Il importe de ne pas confondre ici les niveaux d’observation. La théorie de la RPM ne prétend pas à la généralisation de la prison dans la pratique ; elle ne dit pas que la peine carcérale est la plus utilisée en droit criminel. Ce n’est pas à ce niveau d’observation que la prison peut être représentée comme la peine de référence. Pour la RPM, la prison demeure la peine de référence dans les autodescriptions identitaires du droit criminel moderne. Ceci dit, il ne faudrait pas non plus en déduire pour autant que ces discours n’ont aucun effet sur la pratique. Comme l’explique clairement la théorie des systèmes sociaux de Niklas Luhmann (2010), les autodescriptions que les systèmes sociaux instituent autopoïétiquement, par et pour eux-mêmes, influencent directement l’univers des possibles sur le plan pratique ou décisionnel. Pour reprendre l’exemple du dédommagement, bien que cette sanction soit permise en droit criminel canadien et qu’un juge puisse décider de l’appliquer, des lois et des règles jurisprudentielles élaborées sous l’influence de la RPM limitent considérablement la portée pratique de cette sanction alternative. Concrètement, suivant ces règles, on remarquera que le dédommagement ne peut être utilisé que lorsque les dommages sont faciles à calculer (Code criminel, par. 737.1[4]) et qu’il ne peut par ailleurs être utilisé comme sanction autonome ; il doit accompagner une autre peine (Code criminel, par. 737.1[1]).
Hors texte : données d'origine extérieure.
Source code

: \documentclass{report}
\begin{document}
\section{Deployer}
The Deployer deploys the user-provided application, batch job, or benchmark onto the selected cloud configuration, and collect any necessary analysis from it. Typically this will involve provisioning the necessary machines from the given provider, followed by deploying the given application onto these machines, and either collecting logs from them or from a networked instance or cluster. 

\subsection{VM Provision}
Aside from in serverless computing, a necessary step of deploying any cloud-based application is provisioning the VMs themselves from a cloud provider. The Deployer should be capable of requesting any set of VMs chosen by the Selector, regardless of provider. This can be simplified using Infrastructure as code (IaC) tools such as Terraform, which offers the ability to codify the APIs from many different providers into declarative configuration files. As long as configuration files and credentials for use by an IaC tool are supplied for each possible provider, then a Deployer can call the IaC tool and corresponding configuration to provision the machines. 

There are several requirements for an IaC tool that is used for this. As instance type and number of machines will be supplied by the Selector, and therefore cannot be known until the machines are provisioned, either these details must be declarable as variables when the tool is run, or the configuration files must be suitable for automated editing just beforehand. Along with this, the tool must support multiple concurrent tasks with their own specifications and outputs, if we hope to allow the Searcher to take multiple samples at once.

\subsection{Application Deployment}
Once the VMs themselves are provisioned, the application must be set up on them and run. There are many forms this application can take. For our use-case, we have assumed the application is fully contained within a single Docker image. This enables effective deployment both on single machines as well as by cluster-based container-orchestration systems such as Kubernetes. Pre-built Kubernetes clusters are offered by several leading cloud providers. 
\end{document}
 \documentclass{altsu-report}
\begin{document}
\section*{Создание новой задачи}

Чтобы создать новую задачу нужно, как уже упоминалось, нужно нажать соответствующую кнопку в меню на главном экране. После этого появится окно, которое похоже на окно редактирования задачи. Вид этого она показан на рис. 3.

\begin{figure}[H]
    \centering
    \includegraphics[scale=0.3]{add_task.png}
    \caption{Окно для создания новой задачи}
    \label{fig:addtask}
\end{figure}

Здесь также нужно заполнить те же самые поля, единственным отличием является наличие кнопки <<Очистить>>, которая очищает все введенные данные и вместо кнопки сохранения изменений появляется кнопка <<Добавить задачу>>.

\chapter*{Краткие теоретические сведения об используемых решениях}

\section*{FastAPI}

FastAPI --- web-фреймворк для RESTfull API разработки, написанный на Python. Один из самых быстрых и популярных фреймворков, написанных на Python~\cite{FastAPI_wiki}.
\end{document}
Suivant la théorie de Pires, la RPM agirait ainsi sur les modes de pensée se rapportant aux sanctions et à l’identité du système pénal en préétablissant les « règles cognitives » à partir desquelles des questions comme le crime, la peine, la protection de la société ou le droit de punir doivent être pensées et traitées. Face au crime, les discours identitaires de la RPM nous enjoignent à présupposer la nécessité d’une peine afflictive qui se traduit généralement par des modes de privation de liberté plus ou moins stricts selon le cas – l’incarcération en milieu correctionnel représentant le mode le plus radical. En droit criminel canadien, la probation, l’emprisonnement à domicile (aussi appelé le sursis) et l’absolution conditionnelle constituent d’autres manières de priver quelqu’un de sa liberté. Par rapport au carcéral, ces sanctions peuvent se concevoir comme des sanctions substitutives (ou alternatives). D’autres sanctions possibles en droit criminel canadien, tels le dédommagement, l’amende ou les travaux communautaires, se caractérisent non pas par la privation de liberté, mais bien par l’obligation d’accomplir une prestation, de faire quelque chose, de verser une somme, de réaliser une tâche ou de compenser un tort subi. Au Canada comme ailleurs en Occident, s’il existe ainsi une certaine diversité de sanctions au sein du droit criminel, il existe en même temps, pour la rationalité pénale moderne, un seuil de gravité au-delà duquel il n’y aura d’autre alternative que l’incarcération. Il y aura en outre, pour cette même rationalité, un seuil de tolérance au-delà duquel les récidives ou le non-respect des conditions devront aussi entraîner la forme la plus radicale de privation de liberté. La théorie de Pires ne nie donc pas la présence d’alternatives à l’incarcération. Elle reconnaît cette diversité, mais elle problématise en même temps les limites qu’impose le système de pensée de la RPM sur la portée souvent fort réduite des sanctions substitutives.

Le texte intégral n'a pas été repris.